Go through the data below and return each line where the string "indexer" occurs.
= Beginning of Section =
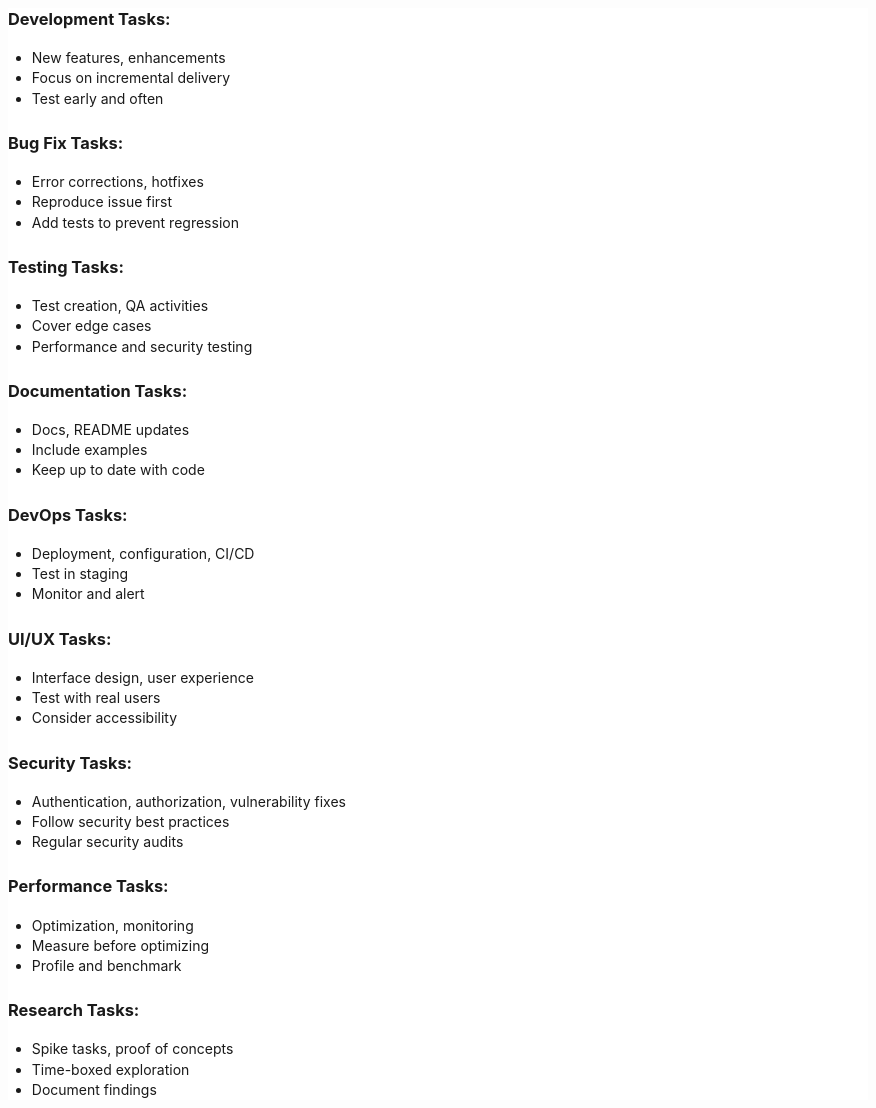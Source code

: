 ### Development Tasks:
- New features, enhancements
- Focus on incremental delivery
- Test early and often

### Bug Fix Tasks:
- Error corrections, hotfixes
- Reproduce issue first
- Add tests to prevent regression

### Testing Tasks:
- Test creation, QA activities
- Cover edge cases
- Performance and security testing

### Documentation Tasks:
- Docs, README updates
- Include examples
- Keep up to date with code

### DevOps Tasks:
- Deployment, configuration, CI/CD
- Test in staging
- Monitor and alert

### UI/UX Tasks:
- Interface design, user experience
- Test with real users
- Consider accessibility

### Security Tasks:
- Authentication, authorization, vulnerability fixes
- Follow security best practices
- Regular security audits

### Performance Tasks:
- Optimization, monitoring
- Measure before optimizing
- Profile and benchmark

### Research Tasks:
- Spike tasks, proof of concepts
- Time-boxed exploration
- Document findings
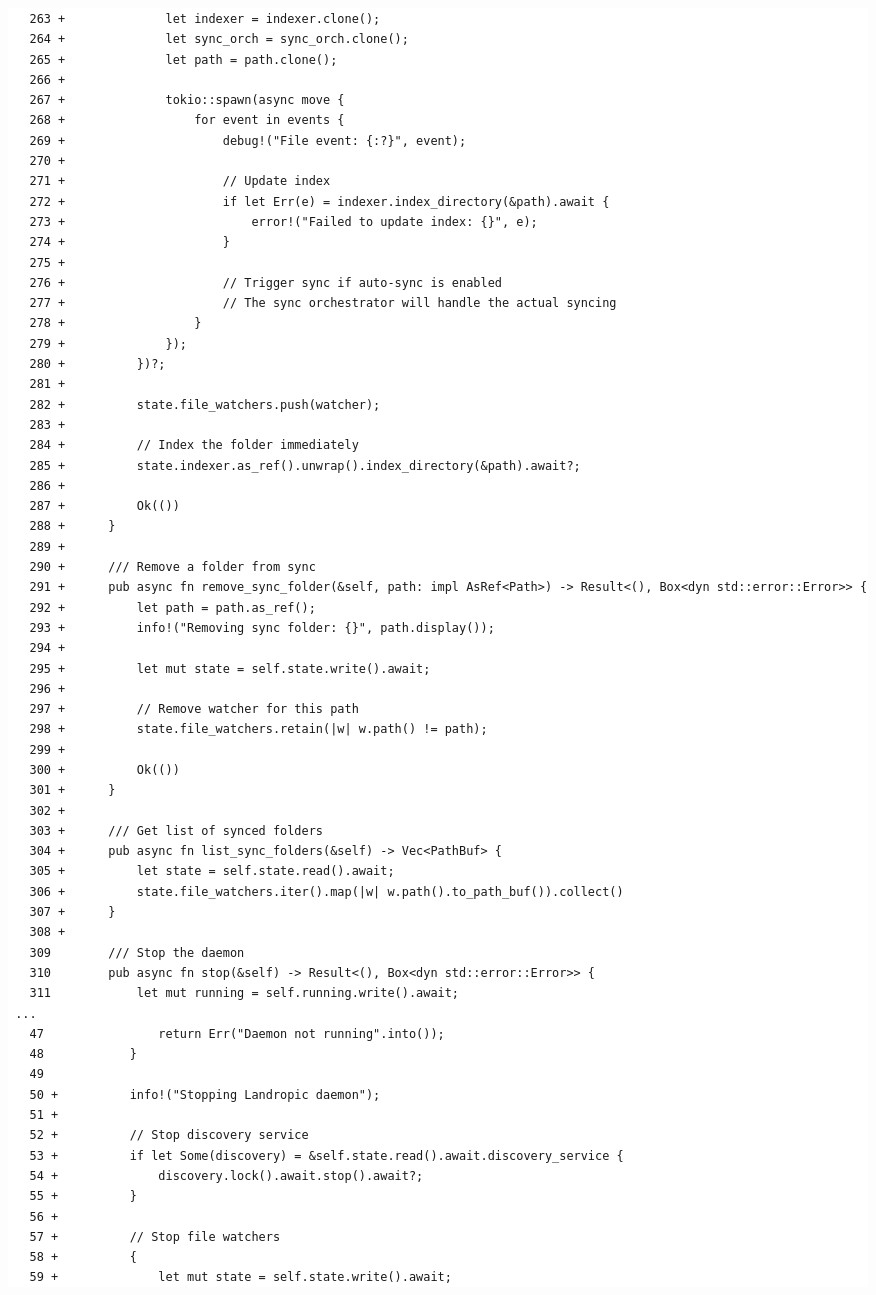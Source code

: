        263 +              let indexer = indexer.clone();
       264 +              let sync_orch = sync_orch.clone();
       265 +              let path = path.clone();
       266 +              
       267 +              tokio::spawn(async move {
       268 +                  for event in events {
       269 +                      debug!("File event: {:?}", event);
       270 +                      
       271 +                      // Update index
       272 +                      if let Err(e) = indexer.index_directory(&path).await {
       273 +                          error!("Failed to update index: {}", e);
       274 +                      }
       275 +                      
       276 +                      // Trigger sync if auto-sync is enabled
       277 +                      // The sync orchestrator will handle the actual syncing
       278 +                  }
       279 +              });
       280 +          })?;
       281 +          
       282 +          state.file_watchers.push(watcher);
       283 +          
       284 +          // Index the folder immediately
       285 +          state.indexer.as_ref().unwrap().index_directory(&path).await?;
       286 +          
       287 +          Ok(())
       288 +      }
       289 +  
       290 +      /// Remove a folder from sync
       291 +      pub async fn remove_sync_folder(&self, path: impl AsRef<Path>) -> Result<(), Box<dyn std::error::Error>> {
       292 +          let path = path.as_ref();
       293 +          info!("Removing sync folder: {}", path.display());
       294 +          
       295 +          let mut state = self.state.write().await;
       296 +          
       297 +          // Remove watcher for this path
       298 +          state.file_watchers.retain(|w| w.path() != path);
       299 +          
       300 +          Ok(())
       301 +      }
       302 +  
       303 +      /// Get list of synced folders
       304 +      pub async fn list_sync_folders(&self) -> Vec<PathBuf> {
       305 +          let state = self.state.read().await;
       306 +          state.file_watchers.iter().map(|w| w.path().to_path_buf()).collect()
       307 +      }
       308 +  
       309        /// Stop the daemon
       310        pub async fn stop(&self) -> Result<(), Box<dyn std::error::Error>> {
       311            let mut running = self.running.write().await;
     ...
       47                return Err("Daemon not running".into());
       48            }
       49    
       50 +          info!("Stopping Landropic daemon");
       51 +          
       52 +          // Stop discovery service
       53 +          if let Some(discovery) = &self.state.read().await.discovery_service {
       54 +              discovery.lock().await.stop().await?;
       55 +          }
       56 +          
       57 +          // Stop file watchers
       58 +          {
       59 +              let mut state = self.state.write().await;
= End of Section =
Written answer |
:        263 +              let indexer = indexer.clone();
       272 +                      if let Err(e) = indexer.index_directory(&path).await {
       285 +          state.indexer.as_ref().unwrap().index_directory(&path).await?;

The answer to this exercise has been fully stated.